En rêve j’avais été sur scène. L’actrice était venue vers moi et s’était assise sur mes genoux. Elle le faisait toujours, mais, là, j’avais senti une ferveur particulière, une tendresse, profondément. Elle s’adressait à son cheval, mais je sentais que son amour des bêtes se dirigeait aussi vers moi (puisque je jouais le cheval). J’aimais être muette dans cette scène, passive. Un cheval, ça ne parle pas, quelle merveille à jouer ! Au petit-déjeuner, d’habitude je restais dans mon coin en regardant les News sur mon téléphone, mais, depuis quelque temps, je m’asseyais à la table commune. C’était la fin d’une tournée. On avait même vu l’actrice apparaître en chantant — une vocalise avait préfiguré sa présence — dans la salle surchargée. Du jamais vu. « She sang beyond the genius of the sea. » (m'était revenu le vers de Wallace Stevens). Elle ne s’était pas assise à la table commune, elle avait disparu, son effluve, mais elle m’avait donné en passant une caresse comme à son cheval. Sur la scène immense où l’on aurait pu mettre des mondes et des mondes — le régisseur avait dit, après la représentation, que nous avions l’air de poissons perdus dans le vide d’un aquarium (immense, mais nullement infini sauf, peut-être, pour ces animaux qui ont, parait-il, une mémoire de deux secondes) — c’est vrai, comme dans un palais contenant le monde, l’univers — si grand qu’il en pouvait contenir l’univers —, assise sur ma chaise pendant la grande scène de l’actrice, j’avais pensé la mort. Ce vide immense, ce plancher aux reflets noirs, j’avais pensé l’absurdité de vivre une fois et de ne plus vivre pour l’éternité. Nathalie Sarraute disait qu’elle n’avait pas peur de la mort, que c'était comme avant sa naissance. Oui, tout cela était absurde. Sauf que Nathalie Sarraute avait laissé ses livres, comme des témoignages, surtout ENFANCE, mon préféré, que j’ai lu plusieurs fois...

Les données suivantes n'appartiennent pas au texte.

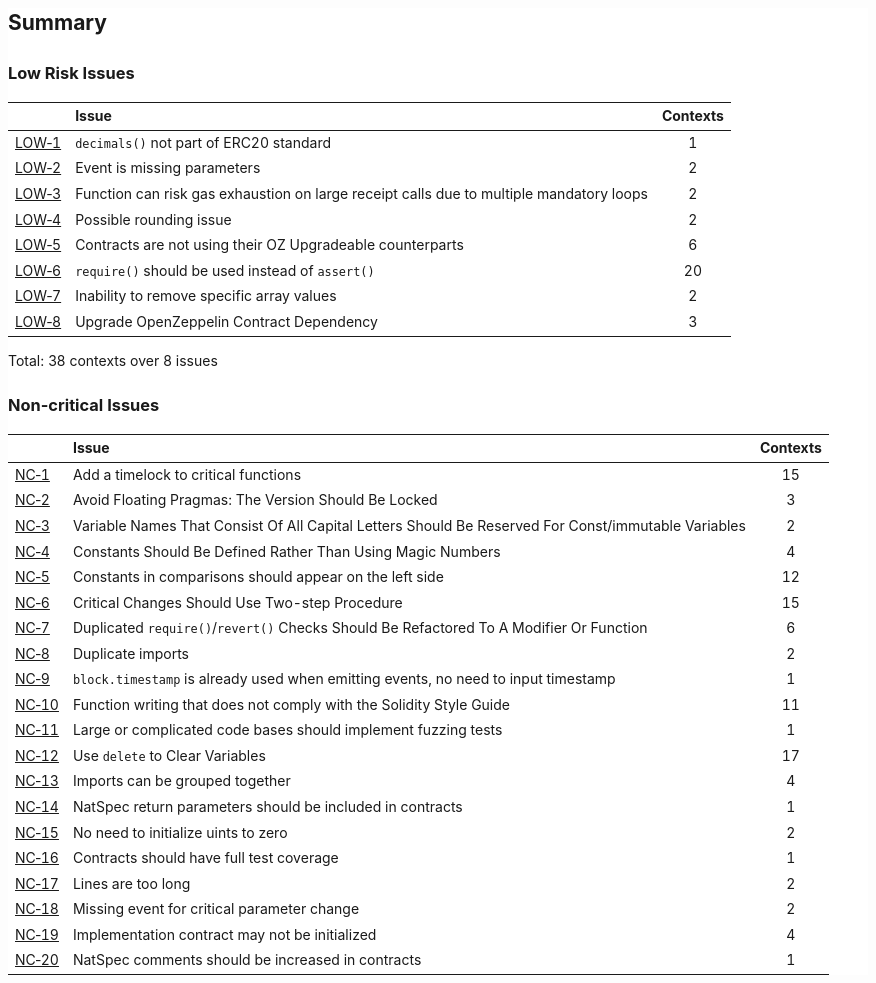 ## Summary<a name="Summary">

### Low Risk Issues
| |Issue|Contexts|
|-|:-|:-:|
| [LOW&#x2011;1](#LOW&#x2011;1) | `decimals()` not part of ERC20 standard | 1 |
| [LOW&#x2011;2](#LOW&#x2011;2) | Event is missing parameters | 2 |
| [LOW&#x2011;3](#LOW&#x2011;3) | Function can risk gas exhaustion on large receipt calls due to multiple mandatory loops | 2 |
| [LOW&#x2011;4](#LOW&#x2011;4) | Possible rounding issue | 2 |
| [LOW&#x2011;5](#LOW&#x2011;5) | Contracts are not using their OZ Upgradeable counterparts | 6 |
| [LOW&#x2011;6](#LOW&#x2011;6) | `require()` should be used instead of `assert()` | 20 |
| [LOW&#x2011;7](#LOW&#x2011;7) | Inability to remove specific array values | 2 |
| [LOW&#x2011;8](#LOW&#x2011;8) | Upgrade OpenZeppelin Contract Dependency | 3 |

Total: 38 contexts over 8 issues

### Non-critical Issues
| |Issue|Contexts|
|-|:-|:-:|
| [NC&#x2011;1](#NC&#x2011;1) | Add a timelock to critical functions | 15 |
| [NC&#x2011;2](#NC&#x2011;2) | Avoid Floating Pragmas: The Version Should Be Locked | 3 |
| [NC&#x2011;3](#NC&#x2011;3) | Variable Names That Consist Of All Capital Letters Should Be Reserved For Const/immutable Variables | 2 |
| [NC&#x2011;4](#NC&#x2011;4) | Constants Should Be Defined Rather Than Using Magic Numbers | 4 |
| [NC&#x2011;5](#NC&#x2011;5) | Constants in comparisons should appear on the left side | 12 |
| [NC&#x2011;6](#NC&#x2011;6) | Critical Changes Should Use Two-step Procedure | 15 |
| [NC&#x2011;7](#NC&#x2011;7) | Duplicated `require()`/`revert()` Checks Should Be Refactored To A Modifier Or Function | 6 |
| [NC&#x2011;8](#NC&#x2011;8) | Duplicate imports | 2 |
| [NC&#x2011;9](#NC&#x2011;9) | `block.timestamp` is already used when emitting events, no need to input timestamp | 1 |
| [NC&#x2011;10](#NC&#x2011;10) | Function writing that does not comply with the Solidity Style Guide  | 11 |
| [NC&#x2011;11](#NC&#x2011;11) | Large or complicated code bases should implement fuzzing tests | 1 |
| [NC&#x2011;12](#NC&#x2011;12) | Use `delete` to Clear Variables | 17 |
| [NC&#x2011;13](#NC&#x2011;13) | Imports can be grouped together | 4 |
| [NC&#x2011;14](#NC&#x2011;14) | NatSpec return parameters should be included in contracts | 1 |
| [NC&#x2011;15](#NC&#x2011;15) | No need to initialize uints to zero | 2 |
| [NC&#x2011;16](#NC&#x2011;16) | Contracts should have full test coverage | 1 |
| [NC&#x2011;17](#NC&#x2011;17) | Lines are too long | 2 |
| [NC&#x2011;18](#NC&#x2011;18) | Missing event for critical parameter change | 2 |
| [NC&#x2011;19](#NC&#x2011;19) | Implementation contract may not be initialized | 4 |
| [NC&#x2011;20](#NC&#x2011;20) | NatSpec comments should be increased in contracts | 1 |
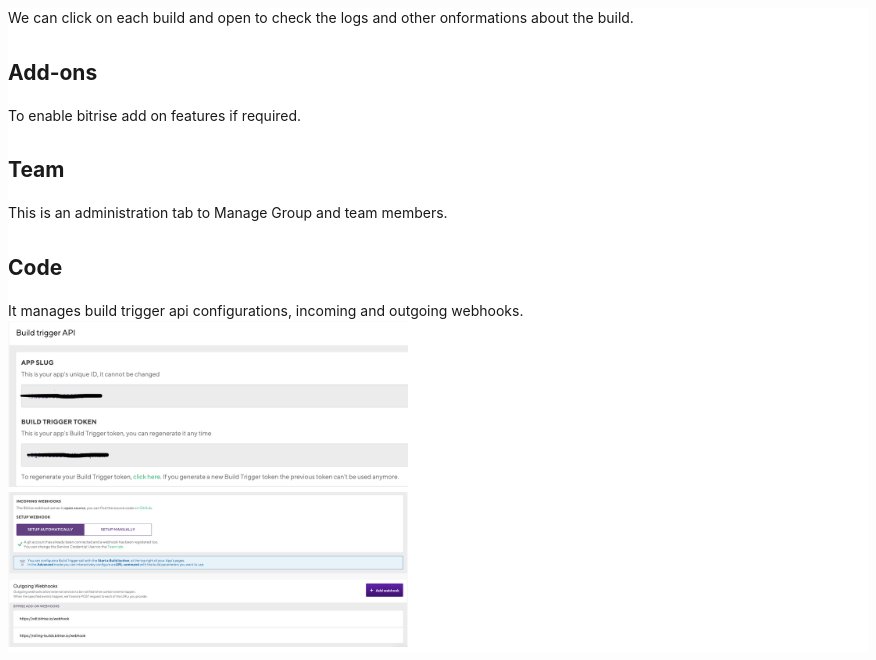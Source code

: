 We can click on each build and open to check the logs and other onformations about the build.

## Add-ons

To enable bitrise add on features if required.

## Team

This is an administration tab to Manage Group and team members.

## Code

It manages build trigger api configurations, incoming and outgoing webhooks.
<img src="images/bitrise_app_code1.png" width="400"/> <br/>
<img src="images/bitrise_app_code2.png" width="400"/> 
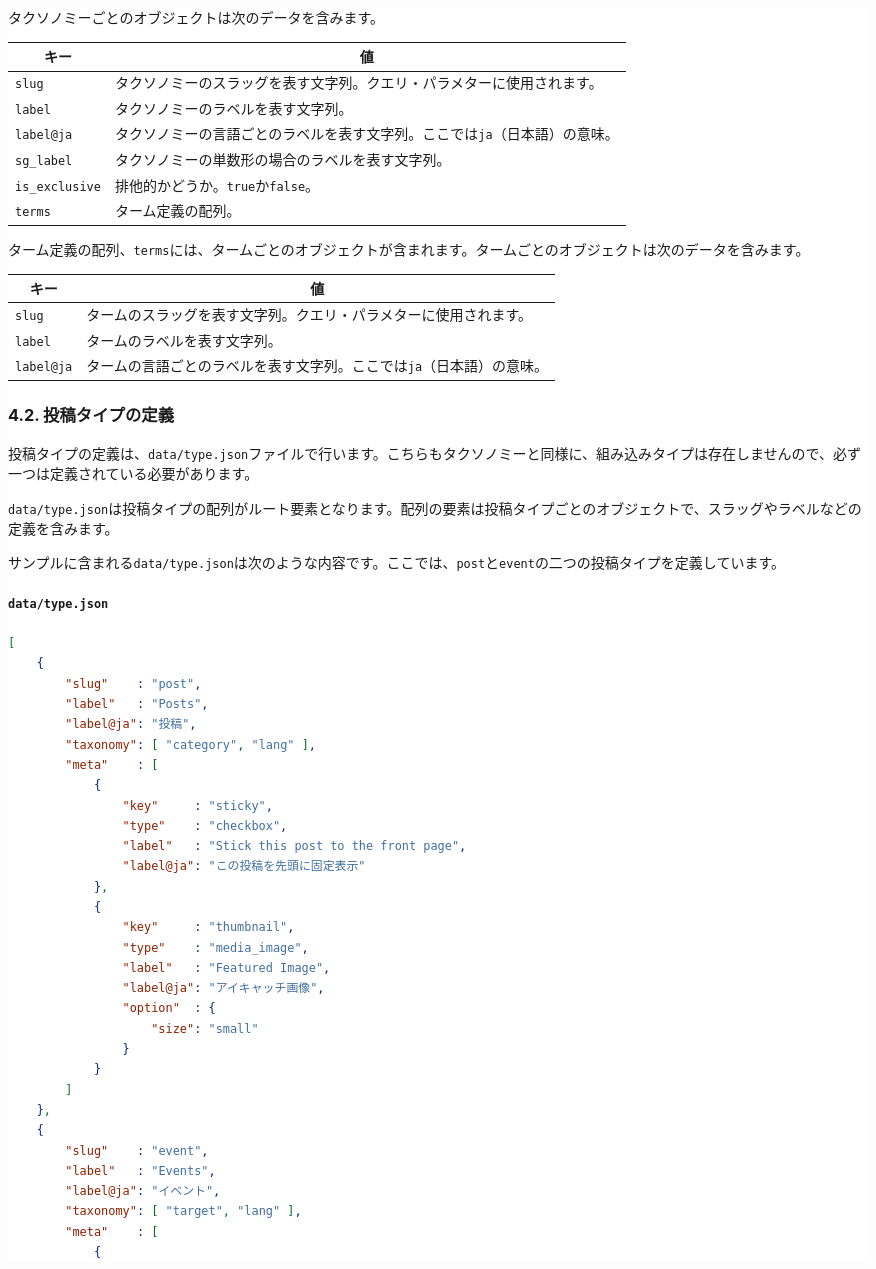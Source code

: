 タクソノミーごとのオブジェクトは次のデータを含みます。

| キー           | 値                                                                         |
| -------------- | -------------------------------------------------------------------------- |
| `slug`         | タクソノミーのスラッグを表す文字列。クエリ・パラメターに使用されます。     |
| `label`        | タクソノミーのラベルを表す文字列。                                         |
| `label@ja`     | タクソノミーの言語ごとのラベルを表す文字列。ここでは`ja`（日本語）の意味。 |
| `sg_label`     | タクソノミーの単数形の場合のラベルを表す文字列。                           |
| `is_exclusive` | 排他的かどうか。`true`か`false`。                                          |
| `terms`        | ターム定義の配列。                                                         |

ターム定義の配列、`terms`には、タームごとのオブジェクトが含まれます。タームごとのオブジェクトは次のデータを含みます。

| キー       | 値                                                                   |
| ---------- | -------------------------------------------------------------------- |
| `slug`     | タームのスラッグを表す文字列。クエリ・パラメターに使用されます。     |
| `label`    | タームのラベルを表す文字列。                                         |
| `label@ja` | タームの言語ごとのラベルを表す文字列。ここでは`ja`（日本語）の意味。 |

### 4.2. 投稿タイプの定義

投稿タイプの定義は、`data/type.json`ファイルで行います。こちらもタクソノミーと同様に、組み込みタイプは存在しませんので、必ず一つは定義されている必要があります。

`data/type.json`は投稿タイプの配列がルート要素となります。配列の要素は投稿タイプごとのオブジェクトで、スラッグやラベルなどの定義を含みます。

サンプルに含まれる`data/type.json`は次のような内容です。ここでは、`post`と`event`の二つの投稿タイプを定義しています。

#### `data/type.json`
```json
[
	{
		"slug"    : "post",
		"label"   : "Posts",
		"label@ja": "投稿",
		"taxonomy": [ "category", "lang" ],
		"meta"    : [
			{
				"key"     : "sticky",
				"type"    : "checkbox",
				"label"   : "Stick this post to the front page",
				"label@ja": "この投稿を先頭に固定表示"
			},
			{
				"key"     : "thumbnail",
				"type"    : "media_image",
				"label"   : "Featured Image",
				"label@ja": "アイキャッチ画像",
				"option"  : {
					"size": "small"
				}
			}
		]
	},
	{
		"slug"    : "event",
		"label"   : "Events",
		"label@ja": "イベント",
		"taxonomy": [ "target", "lang" ],
		"meta"    : [
			{
```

J’étais paresseuse, je n’allais pas aller revoir le retable d’Issenheim comme je l’avais projeté quelques heures auparavant. En hiver, je n’aimais rien mieux que de rester dans mon lit. Toutes les demi-heures passait dans la rue un petit train qui chantonnait des chansons de Noël ; la nuit, ma chambre du premier étage était éclairée par les guirlandes électriques de la rue ; l’hôtel était rempli d’énormes sapins garnis qui étouffaient tous les espaces, les entrées, la salle des petits-déjeuners. La question dans la compagnie avait été de savoir si les sapins arrivaient tout garnis depuis je ne sais quel entrepôt géant américain où s’il avait fallu accrocher une par une, à touche-touche, les boules et les étoiles (et les friandises, les noix dorées…). Les employés nous avaient indiqué à mi-voix qu’en effet, ça avait été un sacré gros boulot… L’hôtel, sur son site, se présentait comme « LGBT friendly ». « Nous assumons notre différence », était-il clairement énoncé. Ce qui fait que le régisseur : « Ah, mais c’est pour ça, alors, le mauvais goût… »
Bien sûr, nous aimons le kitsch, nous, les LGBT...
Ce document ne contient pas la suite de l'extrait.